Data for the task —
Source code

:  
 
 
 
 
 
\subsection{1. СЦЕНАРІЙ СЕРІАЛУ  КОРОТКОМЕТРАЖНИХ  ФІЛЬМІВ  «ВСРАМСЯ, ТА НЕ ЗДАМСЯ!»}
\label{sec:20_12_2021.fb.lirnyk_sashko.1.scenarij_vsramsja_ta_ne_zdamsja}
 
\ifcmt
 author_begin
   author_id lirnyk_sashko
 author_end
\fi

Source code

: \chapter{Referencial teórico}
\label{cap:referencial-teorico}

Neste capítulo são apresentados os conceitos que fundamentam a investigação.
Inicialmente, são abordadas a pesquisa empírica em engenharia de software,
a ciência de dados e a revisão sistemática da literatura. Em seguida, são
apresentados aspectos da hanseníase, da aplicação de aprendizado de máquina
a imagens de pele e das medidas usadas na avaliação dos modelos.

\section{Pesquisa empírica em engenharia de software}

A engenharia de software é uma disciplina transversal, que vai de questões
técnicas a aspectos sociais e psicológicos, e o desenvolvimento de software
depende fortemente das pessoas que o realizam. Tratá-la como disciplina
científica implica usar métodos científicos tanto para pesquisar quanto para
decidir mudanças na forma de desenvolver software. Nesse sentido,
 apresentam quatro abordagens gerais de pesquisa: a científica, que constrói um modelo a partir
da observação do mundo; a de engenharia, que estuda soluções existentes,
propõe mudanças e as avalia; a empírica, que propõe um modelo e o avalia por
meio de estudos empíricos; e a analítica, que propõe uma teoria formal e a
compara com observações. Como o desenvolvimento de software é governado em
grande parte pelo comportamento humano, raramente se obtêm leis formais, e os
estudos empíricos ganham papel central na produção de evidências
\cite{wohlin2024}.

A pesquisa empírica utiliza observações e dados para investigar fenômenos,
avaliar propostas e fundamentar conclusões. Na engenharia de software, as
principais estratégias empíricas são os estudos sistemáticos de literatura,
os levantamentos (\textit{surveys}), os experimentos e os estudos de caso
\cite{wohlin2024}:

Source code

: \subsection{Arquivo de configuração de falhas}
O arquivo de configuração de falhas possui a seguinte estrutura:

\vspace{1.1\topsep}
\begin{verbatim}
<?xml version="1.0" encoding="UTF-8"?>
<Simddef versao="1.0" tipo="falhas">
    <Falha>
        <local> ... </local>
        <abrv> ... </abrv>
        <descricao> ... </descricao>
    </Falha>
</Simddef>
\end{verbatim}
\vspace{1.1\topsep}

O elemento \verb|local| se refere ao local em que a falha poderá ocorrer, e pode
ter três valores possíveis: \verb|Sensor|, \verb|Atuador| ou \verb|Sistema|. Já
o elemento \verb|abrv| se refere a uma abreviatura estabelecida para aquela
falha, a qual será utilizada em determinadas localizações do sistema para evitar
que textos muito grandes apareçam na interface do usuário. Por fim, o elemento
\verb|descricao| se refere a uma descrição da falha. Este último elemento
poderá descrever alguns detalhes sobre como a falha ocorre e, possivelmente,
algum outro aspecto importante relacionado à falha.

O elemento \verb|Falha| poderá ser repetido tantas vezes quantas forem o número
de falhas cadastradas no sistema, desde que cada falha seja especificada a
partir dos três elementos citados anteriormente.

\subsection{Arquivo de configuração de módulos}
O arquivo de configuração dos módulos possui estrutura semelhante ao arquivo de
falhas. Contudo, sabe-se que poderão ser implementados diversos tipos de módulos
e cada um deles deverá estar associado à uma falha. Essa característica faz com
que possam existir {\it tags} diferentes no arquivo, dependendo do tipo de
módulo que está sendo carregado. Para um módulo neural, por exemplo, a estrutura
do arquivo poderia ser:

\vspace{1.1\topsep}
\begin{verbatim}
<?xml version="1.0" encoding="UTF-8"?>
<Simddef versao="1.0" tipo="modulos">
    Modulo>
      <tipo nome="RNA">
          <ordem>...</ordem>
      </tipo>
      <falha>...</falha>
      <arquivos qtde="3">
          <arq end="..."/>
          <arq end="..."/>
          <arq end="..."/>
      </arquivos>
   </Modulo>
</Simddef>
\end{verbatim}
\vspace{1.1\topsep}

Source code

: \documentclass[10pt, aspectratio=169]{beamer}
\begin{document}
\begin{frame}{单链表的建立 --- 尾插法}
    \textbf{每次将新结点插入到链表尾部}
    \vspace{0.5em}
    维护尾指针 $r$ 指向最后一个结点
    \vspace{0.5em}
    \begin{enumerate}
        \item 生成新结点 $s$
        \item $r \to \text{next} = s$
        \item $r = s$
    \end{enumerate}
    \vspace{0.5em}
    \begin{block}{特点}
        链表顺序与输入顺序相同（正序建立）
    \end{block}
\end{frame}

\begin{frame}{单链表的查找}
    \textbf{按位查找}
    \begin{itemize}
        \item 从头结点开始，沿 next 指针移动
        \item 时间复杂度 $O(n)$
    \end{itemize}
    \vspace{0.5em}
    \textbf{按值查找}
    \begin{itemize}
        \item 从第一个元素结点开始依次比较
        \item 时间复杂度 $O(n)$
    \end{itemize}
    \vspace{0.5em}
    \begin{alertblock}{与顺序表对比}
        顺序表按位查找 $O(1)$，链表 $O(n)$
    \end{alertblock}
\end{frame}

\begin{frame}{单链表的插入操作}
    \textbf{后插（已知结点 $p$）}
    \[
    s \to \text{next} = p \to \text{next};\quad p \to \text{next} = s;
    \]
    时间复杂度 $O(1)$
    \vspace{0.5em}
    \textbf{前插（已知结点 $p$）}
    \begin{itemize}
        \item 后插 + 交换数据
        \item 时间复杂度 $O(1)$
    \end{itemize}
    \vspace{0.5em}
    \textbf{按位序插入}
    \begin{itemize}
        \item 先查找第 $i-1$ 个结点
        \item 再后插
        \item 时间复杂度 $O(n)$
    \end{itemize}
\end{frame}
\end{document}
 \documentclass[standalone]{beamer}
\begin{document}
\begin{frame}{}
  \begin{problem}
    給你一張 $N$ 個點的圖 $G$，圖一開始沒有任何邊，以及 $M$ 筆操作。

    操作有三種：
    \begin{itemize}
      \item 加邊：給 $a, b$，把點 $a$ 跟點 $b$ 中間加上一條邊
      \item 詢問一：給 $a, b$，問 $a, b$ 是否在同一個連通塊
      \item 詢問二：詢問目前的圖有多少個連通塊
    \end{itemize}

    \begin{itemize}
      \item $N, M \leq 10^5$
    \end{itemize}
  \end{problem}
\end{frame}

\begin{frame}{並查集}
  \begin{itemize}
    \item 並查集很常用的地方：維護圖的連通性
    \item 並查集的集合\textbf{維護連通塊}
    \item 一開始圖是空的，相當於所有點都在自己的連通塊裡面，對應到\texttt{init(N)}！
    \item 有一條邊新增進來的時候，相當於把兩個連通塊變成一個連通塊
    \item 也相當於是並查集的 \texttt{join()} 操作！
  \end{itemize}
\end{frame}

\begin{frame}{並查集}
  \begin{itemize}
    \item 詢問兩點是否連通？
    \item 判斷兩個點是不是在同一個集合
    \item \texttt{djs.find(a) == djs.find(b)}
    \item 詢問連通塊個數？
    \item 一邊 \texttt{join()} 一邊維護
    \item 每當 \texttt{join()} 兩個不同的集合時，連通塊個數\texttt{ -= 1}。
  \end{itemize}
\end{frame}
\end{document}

What you will do — Please filter the entries for the word "módulos" and copy the lines that have it.

Response area —
\subsection{Arquivo de configuração de módulos}
O arquivo de configuração dos módulos possui estrutura semelhante ao arquivo de
falhas. Contudo, sabe-se que poderão ser implementados diversos tipos de módulos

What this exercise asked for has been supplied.